▶ [Material supplied]:
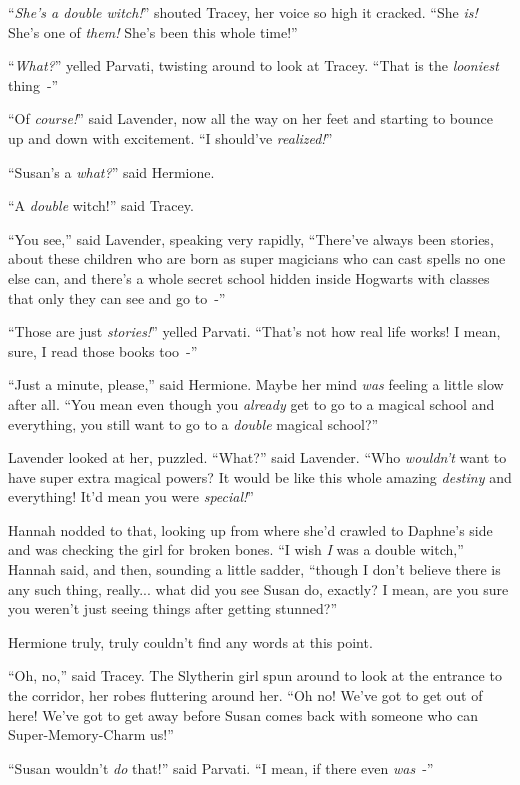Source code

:``\emph{She's a double witch!}'' shouted Tracey, her voice so high it cracked. ``She \emph{is!} She's one of \emph{them!} She's been this whole time!''

``\emph{What?}'' yelled Parvati, twisting around to look at Tracey. ``That is the \emph{looniest} thing~-''

``Of \emph{course!}'' said Lavender, now all the way on her feet and starting to bounce up and down with excitement. ``I should've \emph{realized!}''

``Susan's a \emph{what?}'' said Hermione.

``A \emph{double} witch!'' said Tracey.

``You see,'' said Lavender, speaking very rapidly, ``There've always been stories, about these children who are born as super magicians who can cast spells no one else can, and there's a whole secret school hidden inside Hogwarts with classes that only they can see and go to~-''

``Those are just \emph{stories!}'' yelled Parvati. ``That's not how real life works! I mean, sure, I read those books too~-''

``Just a minute, please,'' said Hermione. Maybe her mind \emph{was} feeling a little slow after all. ``You mean even though you \emph{already} get to go to a magical school and everything, you still want to go to a \emph{double} magical school?''

Lavender looked at her, puzzled. ``What?'' said Lavender. ``Who \emph{wouldn't} want to have super extra magical powers? It would be like this whole amazing \emph{destiny} and everything! It'd mean you were \emph{special!}''

Hannah nodded to that, looking up from where she'd crawled to Daphne's side and was checking the girl for broken bones. ``I wish \emph{I} was a double witch,'' Hannah said, and then, sounding a little sadder, ``though I don't believe there is any such thing, really... what did you see Susan do, exactly? I mean, are you sure you weren't just seeing things after getting stunned?''

Hermione truly, truly couldn't find any words at this point.

``Oh, no,'' said Tracey. The Slytherin girl spun around to look at the entrance to the corridor, her robes fluttering around her. ``Oh no! We've got to get out of here! We've got to get away before Susan comes back with someone who can Super-Memory-Charm us!''

``Susan wouldn't \emph{do} that!'' said Parvati. ``I mean, if there even \emph{was}~-''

▶ [About this exercise]: Filter the entries above down to the lines that contain "everything".

▶ [Answer section]:
``Just a minute, please,'' said Hermione. Maybe her mind \emph{was} feeling a little slow after all. ``You mean even though you \emph{already} get to go to a magical school and everything, you still want to go to a \emph{double} magical school?''
Lavender looked at her, puzzled. ``What?'' said Lavender. ``Who \emph{wouldn't} want to have super extra magical powers? It would be like this whole amazing \emph{destiny} and everything! It'd mean you were \emph{special!}''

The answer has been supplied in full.